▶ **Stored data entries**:
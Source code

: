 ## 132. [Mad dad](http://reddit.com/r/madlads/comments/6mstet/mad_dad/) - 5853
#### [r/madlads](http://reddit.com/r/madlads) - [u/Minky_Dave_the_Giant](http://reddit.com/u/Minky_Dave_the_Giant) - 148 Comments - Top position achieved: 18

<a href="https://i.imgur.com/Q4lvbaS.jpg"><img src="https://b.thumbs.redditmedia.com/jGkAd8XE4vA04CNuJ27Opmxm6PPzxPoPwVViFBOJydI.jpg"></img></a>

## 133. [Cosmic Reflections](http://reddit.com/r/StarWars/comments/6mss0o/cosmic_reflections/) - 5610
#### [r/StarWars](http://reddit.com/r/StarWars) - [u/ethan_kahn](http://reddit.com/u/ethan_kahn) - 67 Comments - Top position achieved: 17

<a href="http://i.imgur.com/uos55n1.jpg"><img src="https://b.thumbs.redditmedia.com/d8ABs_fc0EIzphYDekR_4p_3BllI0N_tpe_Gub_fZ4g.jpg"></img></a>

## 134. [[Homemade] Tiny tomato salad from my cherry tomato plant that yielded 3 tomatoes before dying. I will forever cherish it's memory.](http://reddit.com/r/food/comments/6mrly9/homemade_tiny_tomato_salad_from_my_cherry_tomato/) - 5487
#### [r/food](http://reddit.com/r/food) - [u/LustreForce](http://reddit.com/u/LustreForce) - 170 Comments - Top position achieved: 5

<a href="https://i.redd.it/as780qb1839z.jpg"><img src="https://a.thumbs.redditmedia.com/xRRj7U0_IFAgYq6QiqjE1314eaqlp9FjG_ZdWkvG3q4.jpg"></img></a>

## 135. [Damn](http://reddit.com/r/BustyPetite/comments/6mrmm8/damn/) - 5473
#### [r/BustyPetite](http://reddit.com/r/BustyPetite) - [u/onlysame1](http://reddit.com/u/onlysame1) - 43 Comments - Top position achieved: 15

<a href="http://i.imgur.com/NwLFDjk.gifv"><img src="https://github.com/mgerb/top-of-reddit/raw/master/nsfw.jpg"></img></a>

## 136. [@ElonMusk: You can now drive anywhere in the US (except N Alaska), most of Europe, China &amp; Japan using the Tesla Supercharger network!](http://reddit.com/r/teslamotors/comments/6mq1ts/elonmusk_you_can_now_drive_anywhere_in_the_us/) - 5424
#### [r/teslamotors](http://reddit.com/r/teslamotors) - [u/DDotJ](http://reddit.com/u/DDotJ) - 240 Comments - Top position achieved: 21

▶ **Task requirements**:
Each line in the entries above that includes the string "StarWars" adds to the count; state that count only.

▶ **Your solution**:
2